**Source material**
_ _ _ _ _

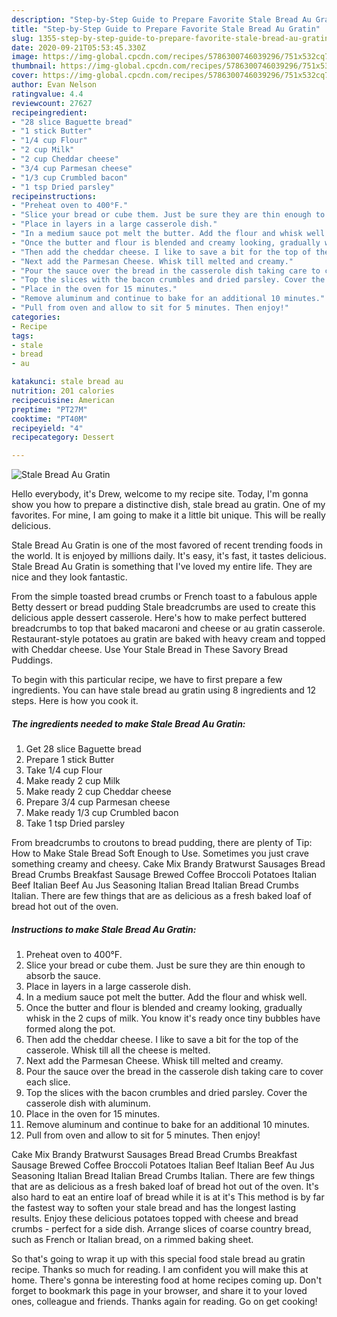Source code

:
 ```yaml
---
description: "Step-by-Step Guide to Prepare Favorite Stale Bread Au Gratin"
title: "Step-by-Step Guide to Prepare Favorite Stale Bread Au Gratin"
slug: 1355-step-by-step-guide-to-prepare-favorite-stale-bread-au-gratin
date: 2020-09-21T05:53:45.330Z
image: https://img-global.cpcdn.com/recipes/5786300746039296/751x532cq70/stale-bread-au-gratin-recipe-main-photo.jpg
thumbnail: https://img-global.cpcdn.com/recipes/5786300746039296/751x532cq70/stale-bread-au-gratin-recipe-main-photo.jpg
cover: https://img-global.cpcdn.com/recipes/5786300746039296/751x532cq70/stale-bread-au-gratin-recipe-main-photo.jpg
author: Evan Nelson
ratingvalue: 4.4
reviewcount: 27627
recipeingredient:
- "28 slice Baguette bread"
- "1 stick Butter"
- "1/4 cup Flour"
- "2 cup Milk"
- "2 cup Cheddar cheese"
- "3/4 cup Parmesan cheese"
- "1/3 cup Crumbled bacon"
- "1 tsp Dried parsley"
recipeinstructions:
- "Preheat oven to 400°F."
- "Slice your bread or cube them. Just be sure they are thin enough to absorb the sauce."
- "Place in layers in a large casserole dish."
- "In a medium sauce pot melt the butter. Add the flour and whisk well."
- "Once the butter and flour is blended and creamy looking, gradually whisk in the 2 cups of milk. You know it&#39;s ready once tiny bubbles have formed along the pot."
- "Then add the cheddar cheese. I like to save a bit for the top of the casserole. Whisk till all the cheese is melted."
- "Next add the Parmesan Cheese. Whisk till melted and creamy."
- "Pour the sauce over the bread in the casserole dish taking care to cover each slice."
- "Top the slices with the bacon crumbles and dried parsley. Cover the casserole dish with aluminum."
- "Place in the oven for 15 minutes."
- "Remove aluminum and continue to bake for an additional 10 minutes."
- "Pull from oven and allow to sit for 5 minutes. Then enjoy!"
categories:
- Recipe
tags:
- stale
- bread
- au

katakunci: stale bread au 
nutrition: 201 calories
recipecuisine: American
preptime: "PT27M"
cooktime: "PT40M"
recipeyield: "4"
recipecategory: Dessert

---
```



![Stale Bread Au Gratin](https://img-global.cpcdn.com/recipes/5786300746039296/751x532cq70/stale-bread-au-gratin-recipe-main-photo.jpg)

Hello everybody, it's Drew, welcome to my recipe site. Today, I'm gonna show you how to prepare a distinctive dish, stale bread au gratin. One of my favorites. For mine, I am going to make it a little bit unique. This will be really delicious.

Stale Bread Au Gratin is one of the most favored of recent trending foods in the world. It is enjoyed by millions daily. It's easy, it's fast, it tastes delicious. Stale Bread Au Gratin is something that I've loved my entire life. They are nice and they look fantastic.

From the simple toasted bread crumbs or French toast to a fabulous apple Betty dessert or bread pudding Stale breadcrumbs are used to create this delicious apple dessert casserole. Here&#39;s how to make perfect buttered breadcrumbs to top that baked macaroni and cheese or au gratin casserole. Restaurant-style potatoes au gratin are baked with heavy cream and topped with Cheddar cheese. Use Your Stale Bread in These Savory Bread Puddings.


To begin with this particular recipe, we have to first prepare a few ingredients. You can have stale bread au gratin using 8 ingredients and 12 steps. Here is how you cook it.

<!--inarticleads1-->

##### The ingredients needed to make Stale Bread Au Gratin:

1. Get 28 slice Baguette bread
1. Prepare 1 stick Butter
1. Take 1/4 cup Flour
1. Make ready 2 cup Milk
1. Make ready 2 cup Cheddar cheese
1. Prepare 3/4 cup Parmesan cheese
1. Make ready 1/3 cup Crumbled bacon
1. Take 1 tsp Dried parsley


From breadcrumbs to croutons to bread pudding, there are plenty of Tip: How to Make Stale Bread Soft Enough to Use. Sometimes you just crave something creamy and cheesy. Cake Mix Brandy Bratwurst Sausages Bread Bread Crumbs Breakfast Sausage Brewed Coffee Broccoli Potatoes Italian Beef Italian Beef Au Jus Seasoning Italian Bread Italian Bread Crumbs Italian. There are few things that are as delicious as a fresh baked loaf of bread hot out of the oven. 

<!--inarticleads2-->

##### Instructions to make Stale Bread Au Gratin:

1. Preheat oven to 400°F.
1. Slice your bread or cube them. Just be sure they are thin enough to absorb the sauce.
1. Place in layers in a large casserole dish.
1. In a medium sauce pot melt the butter. Add the flour and whisk well.
1. Once the butter and flour is blended and creamy looking, gradually whisk in the 2 cups of milk. You know it&#39;s ready once tiny bubbles have formed along the pot.
1. Then add the cheddar cheese. I like to save a bit for the top of the casserole. Whisk till all the cheese is melted.
1. Next add the Parmesan Cheese. Whisk till melted and creamy.
1. Pour the sauce over the bread in the casserole dish taking care to cover each slice.
1. Top the slices with the bacon crumbles and dried parsley. Cover the casserole dish with aluminum.
1. Place in the oven for 15 minutes.
1. Remove aluminum and continue to bake for an additional 10 minutes.
1. Pull from oven and allow to sit for 5 minutes. Then enjoy!


Cake Mix Brandy Bratwurst Sausages Bread Bread Crumbs Breakfast Sausage Brewed Coffee Broccoli Potatoes Italian Beef Italian Beef Au Jus Seasoning Italian Bread Italian Bread Crumbs Italian. There are few things that are as delicious as a fresh baked loaf of bread hot out of the oven. It&#39;s also hard to eat an entire loaf of bread while it is at it&#39;s This method is by far the fastest way to soften your stale bread and has the longest lasting results. Enjoy these delicious potatoes topped with cheese and bread crumbs - perfect for a side dish. Arrange slices of coarse country bread, such as French or Italian bread, on a rimmed baking sheet. 

So that's going to wrap it up with this special food stale bread au gratin recipe. Thanks so much for reading. I am confident you will make this at home. There's gonna be interesting food at home recipes coming up. Don't forget to bookmark this page in your browser, and share it to your loved ones, colleague and friends. Thanks again for reading. Go on get cooking!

_ _ _ _ _

**Task instructions**
All of the data needs repeating exactly, but the pictures do not.

**Expected answer**
Source code

:
 ```yaml
---
description: "Step-by-Step Guide to Prepare Favorite Stale Bread Au Gratin"
title: "Step-by-Step Guide to Prepare Favorite Stale Bread Au Gratin"
slug: 1355-step-by-step-guide-to-prepare-favorite-stale-bread-au-gratin
date: 2020-09-21T05:53:45.330Z
image: https://img-global.cpcdn.com/recipes/5786300746039296/751x532cq70/stale-bread-au-gratin-recipe-main-photo.jpg
thumbnail: https://img-global.cpcdn.com/recipes/5786300746039296/751x532cq70/stale-bread-au-gratin-recipe-main-photo.jpg
cover: https://img-global.cpcdn.com/recipes/5786300746039296/751x532cq70/stale-bread-au-gratin-recipe-main-photo.jpg
author: Evan Nelson
ratingvalue: 4.4
reviewcount: 27627
recipeingredient:
- "28 slice Baguette bread"
- "1 stick Butter"
- "1/4 cup Flour"
- "2 cup Milk"
- "2 cup Cheddar cheese"
- "3/4 cup Parmesan cheese"
- "1/3 cup Crumbled bacon"
- "1 tsp Dried parsley"
recipeinstructions:
- "Preheat oven to 400°F."
- "Slice your bread or cube them. Just be sure they are thin enough to absorb the sauce."
- "Place in layers in a large casserole dish."
- "In a medium sauce pot melt the butter. Add the flour and whisk well."
- "Once the butter and flour is blended and creamy looking, gradually whisk in the 2 cups of milk. You know it&#39;s ready once tiny bubbles have formed along the pot."
- "Then add the cheddar cheese. I like to save a bit for the top of the casserole. Whisk till all the cheese is melted."
- "Next add the Parmesan Cheese. Whisk till melted and creamy."
- "Pour the sauce over the bread in the casserole dish taking care to cover each slice."
- "Top the slices with the bacon crumbles and dried parsley. Cover the casserole dish with aluminum."
- "Place in the oven for 15 minutes."
- "Remove aluminum and continue to bake for an additional 10 minutes."
- "Pull from oven and allow to sit for 5 minutes. Then enjoy!"
categories:
- Recipe
tags:
- stale
- bread
- au

katakunci: stale bread au 
nutrition: 201 calories
recipecuisine: American
preptime: "PT27M"
cooktime: "PT40M"
recipeyield: "4"
recipecategory: Dessert

---
```



![Stale Bread Au Gratin](https://img-global.cpcdn.com/recipes/5786300746039296/751x532cq70/stale-bread-au-gratin-recipe-main-photo.jpg)

Hello everybody, it's Drew, welcome to my recipe site. Today, I'm gonna show you how to prepare a distinctive dish, stale bread au gratin. One of my favorites. For mine, I am going to make it a little bit unique. This will be really delicious.

Stale Bread Au Gratin is one of the most favored of recent trending foods in the world. It is enjoyed by millions daily. It's easy, it's fast, it tastes delicious. Stale Bread Au Gratin is something that I've loved my entire life. They are nice and they look fantastic.

From the simple toasted bread crumbs or French toast to a fabulous apple Betty dessert or bread pudding Stale breadcrumbs are used to create this delicious apple dessert casserole. Here&#39;s how to make perfect buttered breadcrumbs to top that baked macaroni and cheese or au gratin casserole. Restaurant-style potatoes au gratin are baked with heavy cream and topped with Cheddar cheese. Use Your Stale Bread in These Savory Bread Puddings.


To begin with this particular recipe, we have to first prepare a few ingredients. You can have stale bread au gratin using 8 ingredients and 12 steps. Here is how you cook it.

<!--inarticleads1-->

##### The ingredients needed to make Stale Bread Au Gratin:

1. Get 28 slice Baguette bread
1. Prepare 1 stick Butter
1. Take 1/4 cup Flour
1. Make ready 2 cup Milk
1. Make ready 2 cup Cheddar cheese
1. Prepare 3/4 cup Parmesan cheese
1. Make ready 1/3 cup Crumbled bacon
1. Take 1 tsp Dried parsley


From breadcrumbs to croutons to bread pudding, there are plenty of Tip: How to Make Stale Bread Soft Enough to Use. Sometimes you just crave something creamy and cheesy. Cake Mix Brandy Bratwurst Sausages Bread Bread Crumbs Breakfast Sausage Brewed Coffee Broccoli Potatoes Italian Beef Italian Beef Au Jus Seasoning Italian Bread Italian Bread Crumbs Italian. There are few things that are as delicious as a fresh baked loaf of bread hot out of the oven. 

<!--inarticleads2-->

##### Instructions to make Stale Bread Au Gratin:

1. Preheat oven to 400°F.
1. Slice your bread or cube them. Just be sure they are thin enough to absorb the sauce.
1. Place in layers in a large casserole dish.
1. In a medium sauce pot melt the butter. Add the flour and whisk well.
1. Once the butter and flour is blended and creamy looking, gradually whisk in the 2 cups of milk. You know it&#39;s ready once tiny bubbles have formed along the pot.
1. Then add the cheddar cheese. I like to save a bit for the top of the casserole. Whisk till all the cheese is melted.
1. Next add the Parmesan Cheese. Whisk till melted and creamy.
1. Pour the sauce over the bread in the casserole dish taking care to cover each slice.
1. Top the slices with the bacon crumbles and dried parsley. Cover the casserole dish with aluminum.
1. Place in the oven for 15 minutes.
1. Remove aluminum and continue to bake for an additional 10 minutes.
1. Pull from oven and allow to sit for 5 minutes. Then enjoy!


Cake Mix Brandy Bratwurst Sausages Bread Bread Crumbs Breakfast Sausage Brewed Coffee Broccoli Potatoes Italian Beef Italian Beef Au Jus Seasoning Italian Bread Italian Bread Crumbs Italian. There are few things that are as delicious as a fresh baked loaf of bread hot out of the oven. It&#39;s also hard to eat an entire loaf of bread while it is at it&#39;s This method is by far the fastest way to soften your stale bread and has the longest lasting results. Enjoy these delicious potatoes topped with cheese and bread crumbs - perfect for a side dish. Arrange slices of coarse country bread, such as French or Italian bread, on a rimmed baking sheet. 

So that's going to wrap it up with this special food stale bread au gratin recipe. Thanks so much for reading. I am confident you will make this at home. There's gonna be interesting food at home recipes coming up. Don't forget to bookmark this page in your browser, and share it to your loved ones, colleague and friends. Thanks again for reading. Go on get cooking!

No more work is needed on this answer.